The direct-process component was considered for mt=51
from dwba calculation by dwucky code. [4,5]
The level scheme is given as follows:
no energy(MeV) spin/parity
gs 0.0000 0 +
1 0.1020 2 +
2 0.3295 4 +
3 0.6670 6 +
4 0.9007 2 +
5 1.0019 3 +
6 1.0871 0 +
7 1.0968 8 +
8 1.1280 4 +
9 1.1710 2 +
10 1.2863 4 +
11 1.3521 1 -
12 1.3567 3 -
13 1.4123 2 +
14 1.4204 0 +
15 1.4299 2 +
16 1.4597 6 +
17 1.4691 5 -
Levels above 1.500 MeV are assumed to be overlapping
mt= 16,17,22,28,103,104,105,107
(n,2n), (n,3n), (n,n'a), (n,n'p),
(n,p), (n,d), (n,t), (n,a)
Calculated using egnash [4].
mt=102 Capture cross secton
The capture cross section is based on the statistical model
calculations [3]. The cross section was normalized to 253 mb
at 500 keV [6]. The direct and semidirect capture cross
sections were added above 2 MeV by using the quick gnash
code [7,8].
mf=4 Angular distributions of secondary neutrons
mt=2
Calculated with the casthy code.
mt=16,17,22,28
Assumed to be isotropic in the laboratory system.
mt=51,---,67,91
Calculated with the casthy code.
For mt=51, the dwba component was taken into account.

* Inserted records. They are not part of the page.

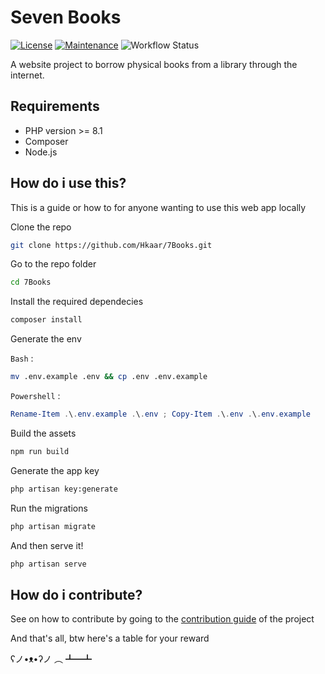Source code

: # Seven Books

[![License](https://img.shields.io/badge/License-Apache_2.0-blue.svg)](https://opensource.org/licenses/Apache-2.0)
[![Maintenance](https://img.shields.io/badge/Maintained%3F-yes-green.svg)](https://GitHub.com/Naereen/StrapDown.js/graphs/commit-activity)
![Workflow Status](https://github.com/Hkaar/7Books/workflows/CI/badge.svg)

A website project to borrow physical books from a library through the internet.

## Requirements

- PHP version >= 8.1
- Composer
- Node.js

## How do i use this?

This is a guide or how to for anyone wanting to use this web app locally

Clone the repo

```bash
git clone https://github.com/Hkaar/7Books.git
```

Go to the repo folder

```bash
cd 7Books
```

Install the required dependecies

```bash
composer install
```

Generate the env

`Bash` :

```bash
mv .env.example .env && cp .env .env.example
```

`Powershell` :

```powershell
Rename-Item .\.env.example .\.env ; Copy-Item .\.env .\.env.example
```

Build the assets

```bash
npm run build
```

Generate the app key

```bash
php artisan key:generate
```

Run the migrations

```bash
php artisan migrate
```

And then serve it!

```bash
php artisan serve
```

## How do i contribute?

See on how to contribute by going to the [contribution guide](https://github.com/Hkaar/7Books/blob/master/CONTRIBUTING.md) of the project

And that's all, btw here's a table for your reward

ʕノ•ᴥ•ʔノ ︵ ┻━┻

mf=5 Energy distributions of secondary neutrons
mt=16,17,22,28,91
Calculated with the egnash code.
mf=12 Photon production multiplicities
mt=16,17,51-67,91,102,103,107
Calculated with the egnash code.
mf=14 Photon angular distributions
mt=16,17,51-67,91,102,103,107
Assumed to be isotropic.
mf=15 Photon energy distributions
mt=16,17,91,102,103,107
References
1. Landolt-Boernstein New Series I/16B (Aug 1998).
2. S. F. Mughabghab: "Neutron Cross Sections: Vol. 1,
Neutron Resonance Parameters and Thermal Cross Sections,
Part B: Z=61-100," Academic Press (1984).
3. S. Igarasi, T. Fukahori: JAERI 1321 (1991).
4. N. Yamamuro: JAERI-M 90-006 (1990).
5. P.D. Kunz: Unpublished.
6. Yu.N. Trofimov: Yadernye Konstanty, (2), 11 (1989).
7. P.G. Young et al.: LA-12343-MS, UC-413 (1992).
8. N. Yamano: Private communication.